Collected data

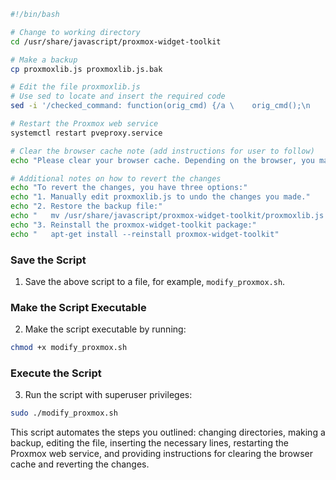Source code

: 

```bash
#!/bin/bash

# Change to working directory
cd /usr/share/javascript/proxmox-widget-toolkit

# Make a backup
cp proxmoxlib.js proxmoxlib.js.bak

# Edit the file proxmoxlib.js
# Use sed to locate and insert the required code
sed -i '/checked_command: function(orig_cmd) {/a \    orig_cmd();\n    return;' proxmoxlib.js

# Restart the Proxmox web service
systemctl restart pveproxy.service

# Clear the browser cache note (add instructions for user to follow)
echo "Please clear your browser cache. Depending on the browser, you may need to open a new tab or restart the browser."

# Additional notes on how to revert the changes
echo "To revert the changes, you have three options:"
echo "1. Manually edit proxmoxlib.js to undo the changes you made."
echo "2. Restore the backup file:"
echo "   mv /usr/share/javascript/proxmox-widget-toolkit/proxmoxlib.js.bak /usr/share/javascript/proxmox-widget-toolkit/proxmoxlib.js"
echo "3. Reinstall the proxmox-widget-toolkit package:"
echo "   apt-get install --reinstall proxmox-widget-toolkit"
```

### Save the Script
1. Save the above script to a file, for example, `modify_proxmox.sh`.

### Make the Script Executable
2. Make the script executable by running:
```bash
chmod +x modify_proxmox.sh
```

### Execute the Script
3. Run the script with superuser privileges:
```bash
sudo ./modify_proxmox.sh
```

This script automates the steps you outlined: changing directories, making a backup, editing the file, inserting the necessary lines, restarting the Proxmox web service, and providing instructions for clearing the browser cache and reverting the changes.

Your objective
Which lines of the data contain the string "share"? Copy each one.

Result of this task
cd /usr/share/javascript/proxmox-widget-toolkit
echo "   mv /usr/share/javascript/proxmox-widget-toolkit/proxmoxlib.js.bak /usr/share/javascript/proxmox-widget-toolkit/proxmoxlib.js"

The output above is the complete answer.